Give back the records below exactly, every one, with no pictures.

§ Dataset
---------------

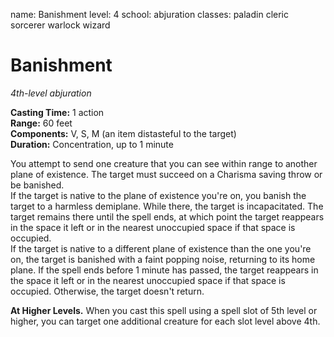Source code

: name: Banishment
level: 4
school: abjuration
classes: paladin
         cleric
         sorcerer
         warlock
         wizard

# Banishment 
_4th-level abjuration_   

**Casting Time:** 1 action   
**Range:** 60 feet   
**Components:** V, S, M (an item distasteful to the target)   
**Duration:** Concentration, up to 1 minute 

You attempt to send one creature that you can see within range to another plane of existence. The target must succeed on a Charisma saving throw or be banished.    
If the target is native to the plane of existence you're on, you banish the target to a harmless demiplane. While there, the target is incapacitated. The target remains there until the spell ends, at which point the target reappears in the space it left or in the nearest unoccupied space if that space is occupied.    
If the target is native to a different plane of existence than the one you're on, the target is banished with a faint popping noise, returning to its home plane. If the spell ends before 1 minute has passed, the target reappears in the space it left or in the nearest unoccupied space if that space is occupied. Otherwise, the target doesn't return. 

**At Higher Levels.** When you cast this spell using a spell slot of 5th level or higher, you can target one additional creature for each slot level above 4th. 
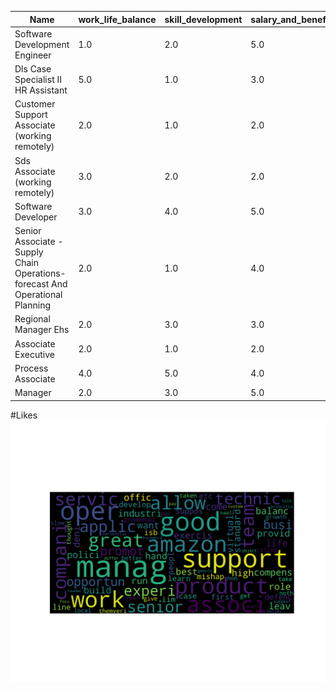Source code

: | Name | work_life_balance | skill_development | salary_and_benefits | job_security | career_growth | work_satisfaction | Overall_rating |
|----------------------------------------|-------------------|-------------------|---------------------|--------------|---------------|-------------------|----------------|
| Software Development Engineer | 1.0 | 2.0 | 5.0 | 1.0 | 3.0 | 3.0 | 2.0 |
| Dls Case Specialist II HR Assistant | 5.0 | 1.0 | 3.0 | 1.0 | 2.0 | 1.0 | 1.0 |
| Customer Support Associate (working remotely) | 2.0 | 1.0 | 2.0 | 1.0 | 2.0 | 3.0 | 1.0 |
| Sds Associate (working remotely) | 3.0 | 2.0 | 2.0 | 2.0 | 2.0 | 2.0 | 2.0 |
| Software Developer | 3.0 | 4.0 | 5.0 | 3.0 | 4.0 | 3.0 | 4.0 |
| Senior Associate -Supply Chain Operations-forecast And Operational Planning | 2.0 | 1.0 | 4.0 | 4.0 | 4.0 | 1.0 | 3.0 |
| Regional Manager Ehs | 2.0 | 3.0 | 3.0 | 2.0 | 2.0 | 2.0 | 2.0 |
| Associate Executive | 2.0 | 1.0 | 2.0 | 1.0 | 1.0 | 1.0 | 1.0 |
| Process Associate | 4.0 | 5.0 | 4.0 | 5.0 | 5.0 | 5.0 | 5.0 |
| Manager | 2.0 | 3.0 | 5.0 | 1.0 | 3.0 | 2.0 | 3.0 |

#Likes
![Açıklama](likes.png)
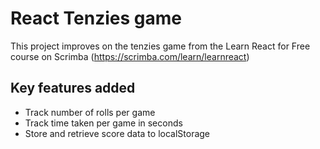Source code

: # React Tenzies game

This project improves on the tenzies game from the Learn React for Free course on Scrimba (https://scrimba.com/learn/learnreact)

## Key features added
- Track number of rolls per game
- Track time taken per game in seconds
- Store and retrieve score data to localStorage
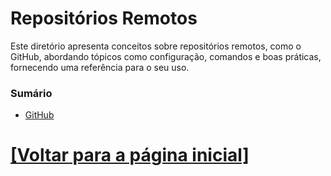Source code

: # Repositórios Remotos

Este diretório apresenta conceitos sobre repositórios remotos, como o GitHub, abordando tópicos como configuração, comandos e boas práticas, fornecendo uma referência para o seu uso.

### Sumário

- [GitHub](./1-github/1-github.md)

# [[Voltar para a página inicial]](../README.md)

---------------

§ Task output
Source code

: name: Banishment
level: 4
school: abjuration
classes: paladin
         cleric
         sorcerer
         warlock
         wizard

# Banishment 
_4th-level abjuration_   

**Casting Time:** 1 action   
**Range:** 60 feet   
**Components:** V, S, M (an item distasteful to the target)   
**Duration:** Concentration, up to 1 minute 

You attempt to send one creature that you can see within range to another plane of existence. The target must succeed on a Charisma saving throw or be banished.    
If the target is native to the plane of existence you're on, you banish the target to a harmless demiplane. While there, the target is incapacitated. The target remains there until the spell ends, at which point the target reappears in the space it left or in the nearest unoccupied space if that space is occupied.    
If the target is native to a different plane of existence than the one you're on, the target is banished with a faint popping noise, returning to its home plane. If the spell ends before 1 minute has passed, the target reappears in the space it left or in the nearest unoccupied space if that space is occupied. Otherwise, the target doesn't return. 

**At Higher Levels.** When you cast this spell using a spell slot of 5th level or higher, you can target one additional creature for each slot level above 4th. 
Source code

: | Name | work_life_balance | skill_development | salary_and_benefits | job_security | career_growth | work_satisfaction | Overall_rating |
|----------------------------------------|-------------------|-------------------|---------------------|--------------|---------------|-------------------|----------------|
| Software Development Engineer | 1.0 | 2.0 | 5.0 | 1.0 | 3.0 | 3.0 | 2.0 |
| Dls Case Specialist II HR Assistant | 5.0 | 1.0 | 3.0 | 1.0 | 2.0 | 1.0 | 1.0 |
| Customer Support Associate (working remotely) | 2.0 | 1.0 | 2.0 | 1.0 | 2.0 | 3.0 | 1.0 |
| Sds Associate (working remotely) | 3.0 | 2.0 | 2.0 | 2.0 | 2.0 | 2.0 | 2.0 |
| Software Developer | 3.0 | 4.0 | 5.0 | 3.0 | 4.0 | 3.0 | 4.0 |
| Senior Associate -Supply Chain Operations-forecast And Operational Planning | 2.0 | 1.0 | 4.0 | 4.0 | 4.0 | 1.0 | 3.0 |
| Regional Manager Ehs | 2.0 | 3.0 | 3.0 | 2.0 | 2.0 | 2.0 | 2.0 |
| Associate Executive | 2.0 | 1.0 | 2.0 | 1.0 | 1.0 | 1.0 | 1.0 |
| Process Associate | 4.0 | 5.0 | 4.0 | 5.0 | 5.0 | 5.0 | 5.0 |
| Manager | 2.0 | 3.0 | 5.0 | 1.0 | 3.0 | 2.0 | 3.0 |

#Likes
![Açıklama](likes.png)
Source code

: # React Tenzies game

This project improves on the tenzies game from the Learn React for Free course on Scrimba (https://scrimba.com/learn/learnreact)

## Key features added
- Track number of rolls per game
- Track time taken per game in seconds
- Store and retrieve score data to localStorage
Source code

: # Repositórios Remotos

Este diretório apresenta conceitos sobre repositórios remotos, como o GitHub, abordando tópicos como configuração, comandos e boas práticas, fornecendo uma referência para o seu uso.

### Sumário

- [GitHub](./1-github/1-github.md)

# [[Voltar para a página inicial]](../README.md)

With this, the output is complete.